Firstly, Progress. Because Cossacks-Stalin-Orthodoxy-Empire-birch sap-Khokhloma-grandfathers fought-oprichnina and even CRIMEA—all of this is hopelessly in the past. And economic isolationism throws the country back into the past. Import substitution will result in technological lag by decades. We are not just falling behind; we are also calling these developmental delays our national peculiarity and taking pride in them.
To even come close to the West, which is already stepping into the future—with bioengineering, internet economy, robotic electric vehicles, and drone armies—we need urgent modernization. This modernization, like any accelerated modernization, should be based on purchasing and copying modern technologies, so we don't waste decades reinventing the wheel. Our own scientific and technological revolution began with Rosnano and ended in Skolkovo.
Now, speaking of modernization has become indecent because it is all pitiful Medvedevism and shameful Westernism. But it is patriotic to wear a papakha and cross oneself broadly, acknowledging only the usefulness of "Iskanders" and "S-400" complexes in technology.
We vitally need progress.

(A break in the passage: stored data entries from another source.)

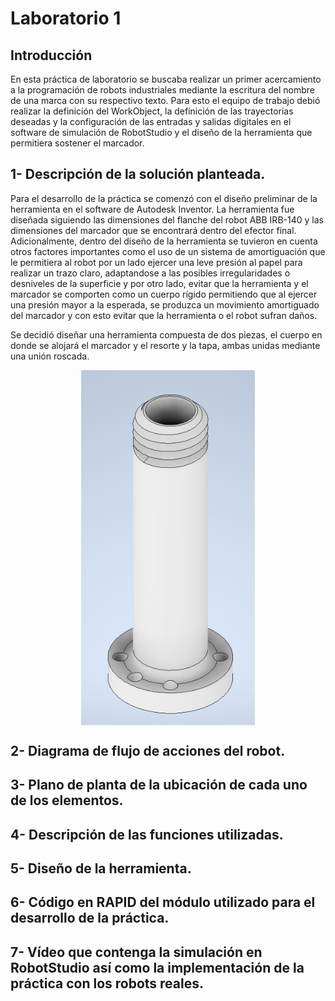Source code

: ﻿# Laboratorio 1

## Introducción
En esta práctica de laboratorio se buscaba realizar un primer acercamiento a la programación de robots industriales mediante la escritura del nombre de una marca con su respectivo texto. Para esto el equipo de trabajo debió realizar la definición del WorkObject, la definición de las trayectorias deseadas y la configuración de las entradas y salidas digitales en el software de simulación de RobotStudio y el diseño de la herramienta que permitiera sostener el marcador.

## 1- Descripción de la solución planteada.
Para el desarrollo de la práctica se comenzó con el diseño preliminar de la herramienta en el software de Autodesk Inventor. La herramienta fue diseñada siguiendo las dimensiones del flanche del robot ABB IRB-140 y las dimensiones del marcador que se encontrará dentro del efector final. Adicionalmente, dentro del diseño de la herramienta se tuvieron en cuenta otros factores importantes como el uso de un sistema de amortiguación que le permitiera al robot por un lado ejercer una leve presión al papel para realizar un trazo claro, adaptandose a las posibles irregularidades o desniveles de la superficie y por otro lado, evitar que la herramienta y el marcador se comporten como un cuerpo rígido permitiendo que al ejercer una presión mayor a la esperada, se produzca un movimiento amortiguado del marcador y con esto evitar que la herramienta o el robot sufran daños.

Se decidió diseñar una herramienta compuesta de dos piezas, el cuerpo en donde se alojará el marcador y el resorte y la tapa, ambas unidas mediante una unión roscada.
<p align= "center"> 
<img src= "Laboratorio%201/Imagenes/Herramienta-cuerpo.png" align="center" style="max-width: 55%;">
</p>


## 2- Diagrama de flujo de acciones del robot.
## 3- Plano de planta de la ubicación de cada uno de los elementos.
## 4- Descripción de las funciones utilizadas.
## 5- Diseño de la herramienta.
## 6- Código en RAPID del módulo utilizado para el desarrollo de la práctica.
## 7- Vídeo que contenga la simulación en RobotStudio así como la implementación de la práctica con los robots reales.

We must catch up, make up for lost time. Not only in the fields of science and technology but also in terms of civilization. Because our chauvinism and open imperial nationalism, our arrogant condemnation of tolerance and multiculturalism, our misunderstanding and denial of globalization—this is all from the last century, the twentieth. Our longing for a Leader also belongs to the twentieth century. And our neglect of our own goods, our own rights, and our own lives is a clear sign of all medieval cultures. And just as much, we need Order. Not in the fascist sense of the word, but in the legal sense. Equality of all before the law. Adherence to the same rules by all members of society, the abolition of estates, castes, and classes. An honest court, an honest police, an honest prosecutor's office, in the end—instead of private corporations that sell us violence. Order in the sense of a Constitution that should be carved in stone, not etched with a plastic knife on clay tablets. Order means guarantees of people's basic human rights. Do we need democracy? Yes. Honest elections? Of course. Liberty, equality, fraternity? As much as possible. But nothing is as necessary for today's Russia as order and progress. Without order and progress, today's Russia risks simply ceasing to exist.
Order and Progress. This is what our national idea must be today.
It's easy to remember: it's written on the national flag of Brazil. "Ordem e Progresso" has been there since 1889. Apparently, this need was felt in Brazil even then. We've only reached this state now.